Well we’ve done it again, took a long term federal plan and ripped it to shreds by the States short term actions. What am I referring to you may ask? I’m referring to the recent changes in taxes throughout California and many other states across the country.
Just two days ago a series of new taxes began in California. The new taxes include things like increased sales tax, increased gas tax, increased sin taxes and others. Well what is the problem with that you may ask? The state is broke and the economy is crashing and the only solution to this entire mess is to get more money from the california tax payers. Great huh!
So what happens now? In the short term it makes sense; if everyone used to pay X dollars for an item now they pay X plus an additional 2.5% thus giving the state more money. Wow what an easy concept! However, in time this increase in tax will ultimately lead to an change in the average livestyle consumption throughout California. Thus the real equation is not what I stated previously, instead it is; if everyone used to buy X amount of items they now by X minus 2.5%.

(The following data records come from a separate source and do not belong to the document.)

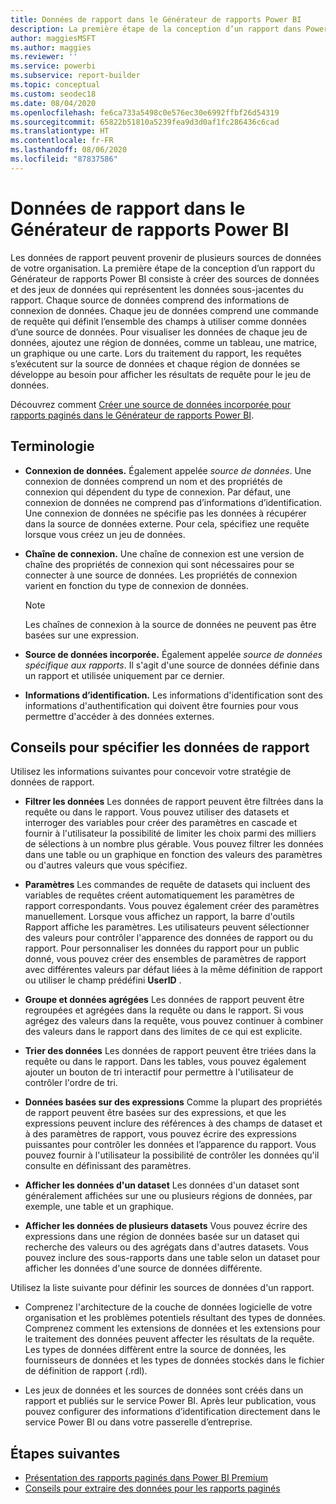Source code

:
 ```yaml
---
title: Données de rapport dans le Générateur de rapports Power BI
description: La première étape de la conception d’un rapport dans Power BI Report Builder consiste à créer des sources de données et des jeux de données qui représentent les données sous-jacentes du rapport.
author: maggiesMSFT
ms.author: maggies
ms.reviewer: ''
ms.service: powerbi
ms.subservice: report-builder
ms.topic: conceptual
ms.custom: seodec18
ms.date: 08/04/2020
ms.openlocfilehash: fe6ca733a5498c0e576ec30e6992ffbf26d54319
ms.sourcegitcommit: 65822b51810a5239fea9d3d0af1fc286436c6cad
ms.translationtype: HT
ms.contentlocale: fr-FR
ms.lasthandoff: 08/06/2020
ms.locfileid: "87837586"
---
```

# <a name="report-data-in-power-bi-report-builder"></a>Données de rapport dans le Générateur de rapports Power BI

Les données de rapport peuvent provenir de plusieurs sources de données de votre organisation. La première étape de la conception d’un rapport du Générateur de rapports Power BI consiste à créer des sources de données et des jeux de données qui représentent les données sous-jacentes du rapport. Chaque source de données comprend des informations de connexion de données. Chaque jeu de données comprend une commande de requête qui définit l’ensemble des champs à utiliser comme données d’une source de données. Pour visualiser les données de chaque jeu de données, ajoutez une région de données, comme un tableau, une matrice, un graphique ou une carte. Lors du traitement du rapport, les requêtes s’exécutent sur la source de données et chaque région de données se développe au besoin pour afficher les résultats de requête pour le jeu de données.  

Découvrez comment [Créer une source de données incorporée pour rapports paginés dans le Générateur de rapports Power BI](paginated-reports-embedded-data-source.md).


##  <a name="terms"></a><a name="BkMk_ReportDataTerms"></a> Terminologie  
  
- **Connexion de données.** Également appelée *source de données*. Une connexion de données comprend un nom et des propriétés de connexion qui dépendent du type de connexion. Par défaut, une connexion de données ne comprend pas d’informations d’identification. Une connexion de données ne spécifie pas les données à récupérer dans la source de données externe. Pour cela, spécifiez une requête lorsque vous créez un jeu de données.  
  
- **Chaîne de connexion.** Une chaîne de connexion est une version de chaîne des propriétés de connexion qui sont nécessaires pour se connecter à une source de données. Les propriétés de connexion varient en fonction du type de connexion de données. 

    > [!NOTE]
    > Les chaînes de connexion à la source de données ne peuvent pas être basées sur une expression.
  
- **Source de données incorporée.** Également appelée *source de données spécifique aux rapports*. Il s'agit d'une source de données définie dans un rapport et utilisée uniquement par ce dernier.  
  
- **Informations d’identification.** Les informations d'identification sont des informations d'authentification qui doivent être fournies pour vous permettre d'accéder à des données externes.  
  
##  <a name="tips-for-specifying-report-data"></a><a name="BkMk_ReportDataTips"></a> Conseils pour spécifier les données de rapport

 Utilisez les informations suivantes pour concevoir votre stratégie de données de rapport.  
  
- **Filtrer les données** Les données de rapport peuvent être filtrées dans la requête ou dans le rapport. Vous pouvez utiliser des datasets et interroger des variables pour créer des paramètres en cascade et fournir à l'utilisateur la possibilité de limiter les choix parmi des milliers de sélections à un nombre plus gérable. Vous pouvez filtrer les données dans une table ou un graphique en fonction des valeurs des paramètres ou d'autres valeurs que vous spécifiez.  
  
- **Paramètres** Les commandes de requête de datasets qui incluent des variables de requêtes créent automatiquement les paramètres de rapport correspondants. Vous pouvez également créer des paramètres manuellement. Lorsque vous affichez un rapport, la barre d'outils Rapport affiche les paramètres. Les utilisateurs peuvent sélectionner des valeurs pour contrôler l'apparence des données de rapport ou du rapport. Pour personnaliser les données du rapport pour un public donné, vous pouvez créer des ensembles de paramètres de rapport avec différentes valeurs par défaut liées à la même définition de rapport ou utiliser le champ prédéfini **UserID** . 
  
- **Groupe et données agrégées** Les données de rapport peuvent être regroupées et agrégées dans la requête ou dans le rapport. Si vous agrégez des valeurs dans la requête, vous pouvez continuer à combiner des valeurs dans le rapport dans des limites de ce qui est explicite.  
  
- **Trier des données** Les données de rapport peuvent être triées dans la requête ou dans le rapport. Dans les tables, vous pouvez également ajouter un bouton de tri interactif pour permettre à l'utilisateur de contrôler l'ordre de tri.  
  
- **Données basées sur des expressions** Comme la plupart des propriétés de rapport peuvent être basées sur des expressions, et que les expressions peuvent inclure des références à des champs de dataset et à des paramètres de rapport, vous pouvez écrire des expressions puissantes pour contrôler les données et l’apparence du rapport. Vous pouvez fournir à l'utilisateur la possibilité de contrôler les données qu'il consulte en définissant des paramètres.  
  
- **Afficher les données d'un dataset** Les données d'un dataset sont généralement affichées sur une ou plusieurs régions de données, par exemple, une table et un graphique.  
  
- **Afficher les données de plusieurs datasets**  Vous pouvez écrire des expressions dans une région de données basée sur un dataset qui recherche des valeurs ou des agrégats dans d'autres datasets. Vous pouvez inclure des sous-rapports dans une table selon un dataset pour afficher les données d'une source de données différente.  
  
 Utilisez la liste suivante pour définir les sources de données d'un rapport.  
  
- Comprenez l'architecture de la couche de données logicielle de votre organisation et les problèmes potentiels résultant des types de données. Comprenez comment les extensions de données et les extensions pour le traitement des données peuvent affecter les résultats de la requête. Les types de données diffèrent entre la source de données, les fournisseurs de données et les types de données stockés dans le fichier de définition de rapport (.rdl).  
  
- Les jeux de données et les sources de données sont créés dans un rapport et publiés sur le service Power BI. Après leur publication, vous pouvez configurer des informations d’identification directement dans le service Power BI ou dans votre passerelle d’entreprise. 

## <a name="next-steps"></a>Étapes suivantes

- [Présentation des rapports paginés dans Power BI Premium](paginated-reports-report-builder-power-bi.md)  
- [Conseils pour extraire des données pour les rapports paginés](../guidance/report-paginated-data-retrieval.md)
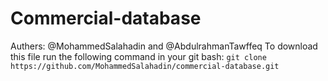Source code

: # Commercial-database
Authers:
@MohammedSalahadin and @AbdulrahmanTawffeq
To download this file run the following command in your git bash:
```git clone https://github.com/MohammedSalahadin/commercial-database.git```
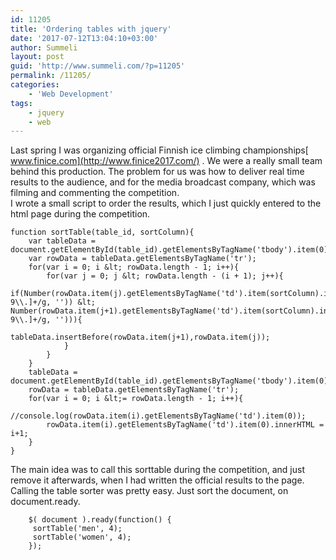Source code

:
 ```yaml
---
id: 11205
title: 'Ordering tables with jquery'
date: '2017-07-12T13:04:10+03:00'
author: Summeli
layout: post
guid: 'http://www.summeli.com/?p=11205'
permalink: /11205/
categories:
    - 'Web Development'
tags:
    - jquery
    - web
---
```


Last spring I was organizing official Finnish ice climbing championships[ www.finice.com](http://www.finice2017.com/) . We were a really small team behind this production. The problem for us was how to deliver real time results to the audience, and for the media broadcast company, which was filming and commenting the competition.  
I wrote a small script to order the results, which I just quickly entered to the html page during the competition.

```
function sortTable(table_id, sortColumn){
    var tableData = document.getElementById(table_id).getElementsByTagName('tbody').item(0);
    var rowData = tableData.getElementsByTagName('tr');
    for(var i = 0; i &lt; rowData.length - 1; i++){
        for(var j = 0; j &lt; rowData.length - (i + 1); j++){
            if(Number(rowData.item(j).getElementsByTagName('td').item(sortColumn).innerHTML.replace(/[^0-9\\.]+/g, '')) &lt; Number(rowData.item(j+1).getElementsByTagName('td').item(sortColumn).innerHTML.replace(/[^0-9\\.]+/g, ''))){
                tableData.insertBefore(rowData.item(j+1),rowData.item(j));
            }
        }
    }
    tableData = document.getElementById(table_id).getElementsByTagName('tbody').item(0);
    rowData = tableData.getElementsByTagName('tr');
    for(var i = 0; i &lt;= rowData.length - 1; i++){
        //console.log(rowData.item(i).getElementsByTagName('td').item(0));
        rowData.item(i).getElementsByTagName('td').item(0).innerHTML = i+1;
    }
}
```

  
The main idea was to call this sorttable during the competition, and just remove it afterwards, when I had written the official results to the page.  
Calling the table sorter was pretty easy. Just sort the document, on document.ready.    

```
    $( document ).ready(function() {
     sortTable('men', 4);
     sortTable('women', 4);
    });
```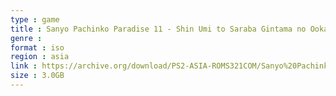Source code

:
 ```yaml
---
type : game
title : Sanyo Pachinko Paradise 11 - Shin Umi to Saraba Gintama no Ookami (Japan)
genre : 
format : iso
region : asia
link : https://archive.org/download/PS2-ASIA-ROMS321COM/Sanyo%20Pachinko%20Paradise%2011%20-%20Shin%20Umi%20to%20Saraba%20Gintama%20no%20Ookami%20%28Japan%29.7z
size : 3.0GB
---
```

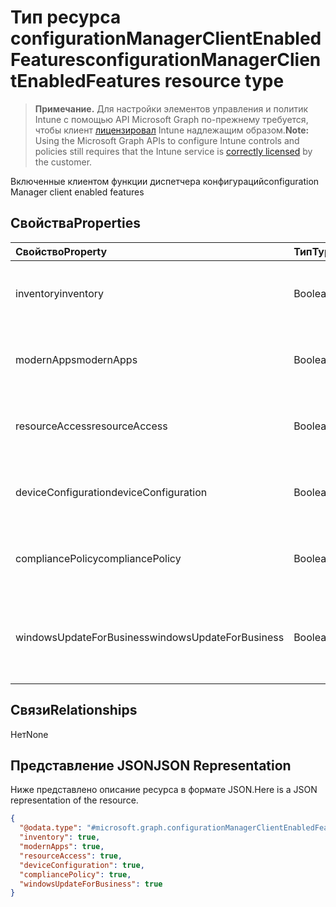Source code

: # <a name="configurationmanagerclientenabledfeatures-resource-type"></a><span data-ttu-id="37419-101">Тип ресурса configurationManagerClientEnabledFeatures</span><span class="sxs-lookup"><span data-stu-id="37419-101">configurationManagerClientEnabledFeatures resource type</span></span>

> <span data-ttu-id="37419-102">**Примечание.** Для настройки элементов управления и политик Intune с помощью API Microsoft Graph по-прежнему требуется, чтобы клиент [лицензировал](https://go.microsoft.com/fwlink/?linkid=839381) Intune надлежащим образом.</span><span class="sxs-lookup"><span data-stu-id="37419-102">**Note:** Using the Microsoft Graph APIs to configure Intune controls and policies still requires that the Intune service is [correctly licensed](https://go.microsoft.com/fwlink/?linkid=839381) by the customer.</span></span>

<span data-ttu-id="37419-103">Включенные клиентом функции диспетчера конфигураций</span><span class="sxs-lookup"><span data-stu-id="37419-103">configuration Manager client enabled features</span></span>
## <a name="properties"></a><span data-ttu-id="37419-104">Свойства</span><span class="sxs-lookup"><span data-stu-id="37419-104">Properties</span></span>
|<span data-ttu-id="37419-105">Свойство</span><span class="sxs-lookup"><span data-stu-id="37419-105">Property</span></span>|<span data-ttu-id="37419-106">Тип</span><span class="sxs-lookup"><span data-stu-id="37419-106">Type</span></span>|<span data-ttu-id="37419-107">Описание</span><span class="sxs-lookup"><span data-stu-id="37419-107">Description</span></span>|
|:---|:---|:---|
|<span data-ttu-id="37419-108">inventory</span><span class="sxs-lookup"><span data-stu-id="37419-108">inventory</span></span>|<span data-ttu-id="37419-109">Boolean</span><span class="sxs-lookup"><span data-stu-id="37419-109">Boolean</span></span>|<span data-ttu-id="37419-110">Управляет ли Intune данными инвентаризации</span><span class="sxs-lookup"><span data-stu-id="37419-110">Whether inventory is managed by Intune</span></span>|
|<span data-ttu-id="37419-111">modernApps</span><span class="sxs-lookup"><span data-stu-id="37419-111">modernApps</span></span>|<span data-ttu-id="37419-112">Boolean</span><span class="sxs-lookup"><span data-stu-id="37419-112">Boolean</span></span>|<span data-ttu-id="37419-113">Управляет ли Intune современным приложением</span><span class="sxs-lookup"><span data-stu-id="37419-113">Whether modern application is managed by Intune</span></span>|
|<span data-ttu-id="37419-114">resourceAccess</span><span class="sxs-lookup"><span data-stu-id="37419-114">resourceAccess</span></span>|<span data-ttu-id="37419-115">Boolean</span><span class="sxs-lookup"><span data-stu-id="37419-115">Boolean</span></span>|<span data-ttu-id="37419-116">Управляет ли Intune доступом к ресурсам</span><span class="sxs-lookup"><span data-stu-id="37419-116">Whether resource access is managed by Intune</span></span>|
|<span data-ttu-id="37419-117">deviceConfiguration</span><span class="sxs-lookup"><span data-stu-id="37419-117">deviceConfiguration</span></span>|<span data-ttu-id="37419-118">Boolean</span><span class="sxs-lookup"><span data-stu-id="37419-118">Boolean</span></span>|<span data-ttu-id="37419-119">Управляет ли Intune конфигурацией устройства</span><span class="sxs-lookup"><span data-stu-id="37419-119">Whether device configuration is managed by Intune</span></span>|
|<span data-ttu-id="37419-120">compliancePolicy</span><span class="sxs-lookup"><span data-stu-id="37419-120">compliancePolicy</span></span>|<span data-ttu-id="37419-121">Boolean</span><span class="sxs-lookup"><span data-stu-id="37419-121">Boolean</span></span>|<span data-ttu-id="37419-122">Управляется ли Intune политикой соответствия требованиям</span><span class="sxs-lookup"><span data-stu-id="37419-122">Whether compliance policy is managed by Intune</span></span>|
|<span data-ttu-id="37419-123">windowsUpdateForBusiness</span><span class="sxs-lookup"><span data-stu-id="37419-123">windowsUpdateForBusiness</span></span>|<span data-ttu-id="37419-124">Boolean</span><span class="sxs-lookup"><span data-stu-id="37419-124">Boolean</span></span>|<span data-ttu-id="37419-125">Управляет ли Intune Центром обновления Windows для бизнеса</span><span class="sxs-lookup"><span data-stu-id="37419-125">Whether Windows Update for Business is managed by Intune</span></span>|

## <a name="relationships"></a><span data-ttu-id="37419-126">Связи</span><span class="sxs-lookup"><span data-stu-id="37419-126">Relationships</span></span>
<span data-ttu-id="37419-127">Нет</span><span class="sxs-lookup"><span data-stu-id="37419-127">None</span></span>
## <a name="json-representation"></a><span data-ttu-id="37419-128">Представление JSON</span><span class="sxs-lookup"><span data-stu-id="37419-128">JSON Representation</span></span>
<span data-ttu-id="37419-129">Ниже представлено описание ресурса в формате JSON.</span><span class="sxs-lookup"><span data-stu-id="37419-129">Here is a JSON representation of the resource.</span></span>
<!-- {
  "blockType": "resource",
  "keyProperty": "id",
  "@odata.type": "microsoft.graph.configurationManagerClientEnabledFeatures"
}
-->
``` json
{
  "@odata.type": "#microsoft.graph.configurationManagerClientEnabledFeatures",
  "inventory": true,
  "modernApps": true,
  "resourceAccess": true,
  "deviceConfiguration": true,
  "compliancePolicy": true,
  "windowsUpdateForBusiness": true
}
```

So if you used to buy 100 widgets per month now you only buy 97.5. Wait, I thought the economy need stimulating? How can the economy be stimulated if consumers are buying less? This doesn’t make sense. The worse news is that California didn’t have the highest sales tax increase. For instance Illinois apparantly doubled their sales tax to somehwere around 15% (please comment if you know the real numbers).
The question I now have is “where does this stop?” If the government is pumping billions of dollars into the economy and then taxing billions of dollars out of the economy are we any better of? That’s not even considering the affects of deflation.
This just doesn’t make sense to me but I am not an economist, so I just hope that somewhere out there someone has considered this scenario more than I have.